On the purchase confirmation page, write the gclid to your database alongside the order:

// Capture gclid from URL parameter on landing
const urlParams = new URLSearchParams(window.location.search);
const gclid = urlParams.get('gclid');
if (gclid) {
sessionStorage.setItem('gclid', gclid);
}
// On purchase confirmation
const storedGclid = sessionStorage.getItem('gclid');
dataLayer.push({
event: 'purchase',
transaction_id: order.id,
gclid: storedGclid,
// ... other fields
});

Pass gclid to your order creation API. Store it in your order record. When the refund webhook arrives, look up the original order’s gclid and include it in the adjustment payload.

Sending RETRACT for partial returns. RETRACT removes the conversion entirely. If a customer returns two of five items, the correct adjustment type is RESTATE with the new value (original_value minus returned_items_value), not RETRACT.
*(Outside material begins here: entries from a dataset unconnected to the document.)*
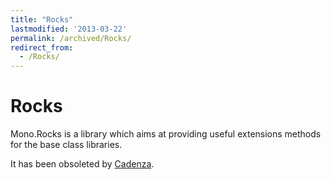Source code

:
 ```yaml
---
title: "Rocks"
lastmodified: '2013-03-22'
permalink: /archived/Rocks/
redirect_from:
  - /Rocks/
---
```


Rocks
=====

Mono.Rocks is a library which aims at providing useful extensions methods for the base class libraries.

It has been obsoleted by [Cadenza](https://github.com/cadenza/cadenza).

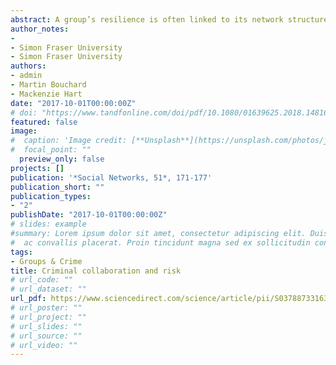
 ```yaml
---
abstract: A group’s resilience is often linked to its network structure. While decentralized network properties have been associated with resilience at the group-level, little is known about the individual-level factors that lead groups to adopt these structures. Criminal groups, consistently faced with unexpected external disruptions, provide an opportunity to examine individual decisions to collaborate across periods of increased risk. Using data on 118 terrorist offenders across six attacks we test whether individual decisions to collaborate are influenced by variation in law enforcement activity. Results from exponential random graph models demonstrate that many of the processes that drive collaboration between offenders differ when faced with greater risk. Connectivity was maximized in periods of decreased enforcement activity, with offenders more likely to collaborate in dense, local triads. Following an increase in interdictions, triad closure had no impact on co-offending.
author_notes:
- 
- Simon Fraser University
- Simon Fraser University
authors:
- admin
- Martin Bouchard
- Mackenzie Hart
date: "2017-10-01T00:00:00Z"
# doi: "https://www.tandfonline.com/doi/pdf/10.1080/01639625.2018.1481678"
featured: false
image:
#  caption: 'Image credit: [**Unsplash**](https://unsplash.com/photos/jdD8gXaTZsc)'
#  focal_point: ""
  preview_only: false
projects: []
publication: '*Social Networks, 51*, 171-177'
publication_short: ""
publication_types:
- "2"
publishDate: "2017-10-01T00:00:00Z"
# slides: example
#summary: Lorem ipsum dolor sit amet, consectetur adipiscing elit. Duis posuere tellus
#  ac convallis placerat. Proin tincidunt magna sed ex sollicitudin condimentum.
tags:
- Groups & Crime
title: Criminal collaboration and risk
# url_code: ""
# url_dataset: ""
url_pdf: https://www.sciencedirect.com/science/article/pii/S0378873316302660
# url_poster: ""
# url_project: ""
# url_slides: ""
# url_source: ""
# url_video: ""
---
```





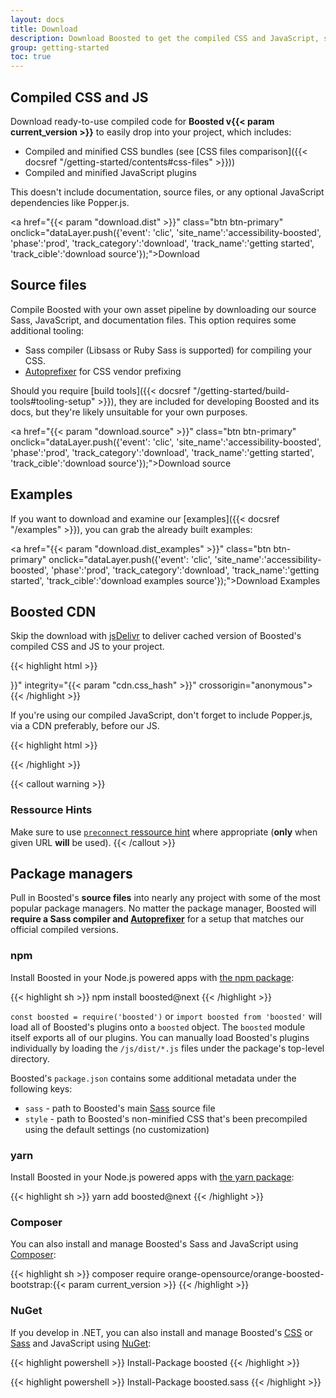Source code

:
 ```yaml
---
layout: docs
title: Download
description: Download Boosted to get the compiled CSS and JavaScript, source code, or include it with your favorite package managers like npm, RubyGems, and more.
group: getting-started
toc: true
---
```


## Compiled CSS and JS

Download ready-to-use compiled code for **Boosted v{{< param current_version >}}** to easily drop into your project, which includes:

- Compiled and minified CSS bundles (see [CSS files comparison]({{< docsref "/getting-started/contents#css-files" >}}))
- Compiled and minified JavaScript plugins

This doesn't include documentation, source files, or any optional JavaScript dependencies like Popper.js.

<a href="{{< param "download.dist" >}}" class="btn btn-primary" onclick="dataLayer.push({'event': 'clic', 'site_name':'accessibility-boosted', 'phase':'prod', 'track_category':'download', 'track_name':'getting started', 'track_cible':'download source'});">Download</a>

## Source files

Compile Boosted with your own asset pipeline by downloading our source Sass, JavaScript, and documentation files. This option requires some additional tooling:

- Sass compiler (Libsass or Ruby Sass is supported) for compiling your CSS.
- [Autoprefixer](https://github.com/postcss/autoprefixer) for CSS vendor prefixing

Should you require [build tools]({{< docsref "/getting-started/build-tools#tooling-setup" >}}), they are included for developing Boosted and its docs, but they're likely unsuitable for your own purposes.

<a href="{{< param "download.source" >}}" class="btn btn-primary" onclick="dataLayer.push({'event': 'clic', 'site_name':'accessibility-boosted', 'phase':'prod', 'track_category':'download', 'track_name':'getting started', 'track_cible':'download source'});">Download source</a>

## Examples

If you want to download and examine our [examples]({{< docsref "/examples" >}}), you can grab the already built examples:

<a href="{{< param "download.dist_examples" >}}" class="btn btn-primary" onclick="dataLayer.push({'event': 'clic', 'site_name':'accessibility-boosted', 'phase':'prod', 'track_category':'download', 'track_name':'getting started', 'track_cible':'download examples source'});">Download Examples</a>

## Boosted CDN

Skip the download with [jsDelivr](https://cdn.jsdelivr.net/) to deliver cached version of Boosted's compiled CSS and JS to your project.

{{< highlight html >}}
<link rel="preconnect" href="https://cdn.jsdelivr.net" crossorigin="anonymous">
<link rel="stylesheet" href="{{< param "cdn.css" >}}" integrity="{{< param "cdn.css_hash" >}}" crossorigin="anonymous">
<script src="{{< param "cdn.js" >}}" integrity="{{< param "cdn.js_hash" >}}" crossorigin="anonymous"></script>
{{< /highlight >}}

If you're using our compiled JavaScript, don't forget to include Popper.js, via a CDN preferably, before our JS.

{{< highlight html >}}
<script src="{{< param "cdn.popper" >}}" integrity="{{< param "cdn.popper_hash" >}}" crossorigin="anonymous"></script>
{{< /highlight >}}

{{< callout warning >}}
### Ressource Hints
Make sure to use [`preconnect` ressource hint](https://www.w3.org/TR/resource-hints/#preconnect) where appropriate (**only** when given URL **will** be used).
{{< /callout >}}

## Package managers

Pull in Boosted's **source files** into nearly any project with some of the most popular package managers. No matter the package manager, Boosted will **require a Sass compiler and [Autoprefixer](https://github.com/postcss/autoprefixer)** for a setup that matches our official compiled versions.

### npm

Install Boosted in your Node.js powered apps with [the npm package](https://www.npmjs.com/package/boosted):

{{< highlight sh >}}
npm install boosted@next
{{< /highlight >}}

`const boosted = require('boosted')` or `import boosted from 'boosted'` will load all of Boosted's plugins onto a `boosted` object.
The `boosted` module itself exports all of our plugins. You can manually load Boosted's plugins individually by loading the `/js/dist/*.js` files under the package's top-level directory.

Boosted's `package.json` contains some additional metadata under the following keys:

- `sass` - path to Boosted's main [Sass](https://sass-lang.com/) source file
- `style` - path to Boosted's non-minified CSS that's been precompiled using the default settings (no customization)

### yarn

Install Boosted in your Node.js powered apps with [the yarn package](https://yarnpkg.com/en/package/boosted):

{{< highlight sh >}}
yarn add boosted@next
{{< /highlight >}}

### Composer

You can also install and manage Boosted's Sass and JavaScript using [Composer](https://getcomposer.org/):

{{< highlight sh >}}
composer require orange-opensource/orange-boosted-bootstrap:{{< param current_version >}}
{{< /highlight >}}

### NuGet

If you develop in .NET, you can also install and manage Boosted's [CSS](https://www.nuget.org/packages/boosted/) or [Sass](https://www.nuget.org/packages/boosted.sass/) and JavaScript using [NuGet](https://www.nuget.org/):

{{< highlight powershell >}}
Install-Package boosted
{{< /highlight >}}

{{< highlight powershell >}}
Install-Package boosted.sass
{{< /highlight >}}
Missing the adjustment window. Google Ads adjustments have time limits. If your return window is 90 days but the Google Ads conversion window for that action is 30 days, adjustments submitted after day 30 are silently ignored. Align your return policy timeline with your conversion window configuration in Google Ads.

Not storing order_id at conversion time. The adjustment endpoint requires the original order_id or gclid. If you did not pass order_id in the original conversion upload, you cannot submit adjustments by order ID. Audit your original conversion upload payload to confirm order_id is present.
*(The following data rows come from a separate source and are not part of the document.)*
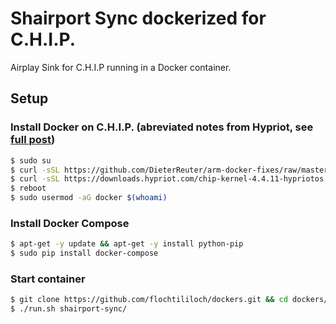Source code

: # Shairport Sync dockerized for C.H.I.P.

Airplay Sink for C.H.I.P running in a Docker container.

## Setup

### Install Docker on C.H.I.P. (abreviated notes from Hypriot, see [full post](http://blog.hypriot.com/post/install-docker-on-chip-computer/))

```bash
$ sudo su
$ curl -sSL https://github.com/DieterReuter/arm-docker-fixes/raw/master/002-fix-install-docker-on-chip-computer/apply-fix-002.sh | bash
$ curl -sSL https://downloads.hypriot.com/chip-kernel-4.4.11-hypriotos.tar.bz2 | tar xvfj - -C /
$ reboot
$ sudo usermod -aG docker $(whoami)
```

### Install Docker Compose

```bash
$ apt-get -y update && apt-get -y install python-pip
$ sudo pip install docker-compose
```

### Start container

```bash
$ git clone https://github.com/flochtililoch/dockers.git && cd dockers/apps
$ ./run.sh shairport-sync/
```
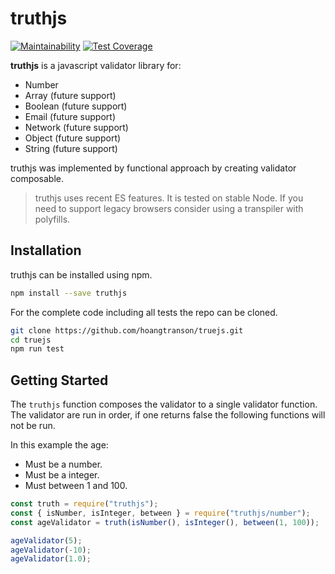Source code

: # truthjs

[![Maintainability](https://api.codeclimate.com/v1/badges/651c8c4d5473ebf905b2/maintainability)](https://codeclimate.com/github/hoangtranson/truejs/maintainability) [![Test Coverage](https://api.codeclimate.com/v1/badges/651c8c4d5473ebf905b2/test_coverage)](https://codeclimate.com/github/hoangtranson/truejs/test_coverage)

**truthjs** is a javascript validator library for:

- Number
- Array (future support)
- Boolean (future support)
- Email (future support)
- Network (future support)
- Object (future support)
- String (future support)

truthjs was implemented by functional approach by creating validator composable.

> truthjs uses recent ES features. It is tested on stable Node. If you need to support legacy browsers consider using a transpiler with polyfills.

## Installation

truthjs can be installed using npm.

```bash
npm install --save truthjs
```

For the complete code including all tests the repo can be cloned.

```bash
git clone https://github.com/hoangtranson/truejs.git
cd truejs
npm run test
```

## Getting Started

The `truthjs` function composes the validator to a single validator function. The validator are run in order, if one returns false the following functions will not be run.

In this example the age:

- Must be a number.
- Must be a integer.
- Must between 1 and 100.

```javascript
const truth = require("truthjs");
const { isNumber, isInteger, between } = require("truthjs/number");
const ageValidator = truth(isNumber(), isInteger(), between(1, 100));

ageValidator(5);
ageValidator(-10);
ageValidator(1.0);
```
Submitting adjustments before the original conversion is processed. There is a propagation delay between when a conversion is uploaded and when it is available for adjustment — typically a few hours. If you submit an adjustment immediately after the original conversion, it may fail with a “conversion not found” error. Implement a retry mechanism with exponential backoff, or queue adjustments for submission 6 hours after the original conversion timestamp.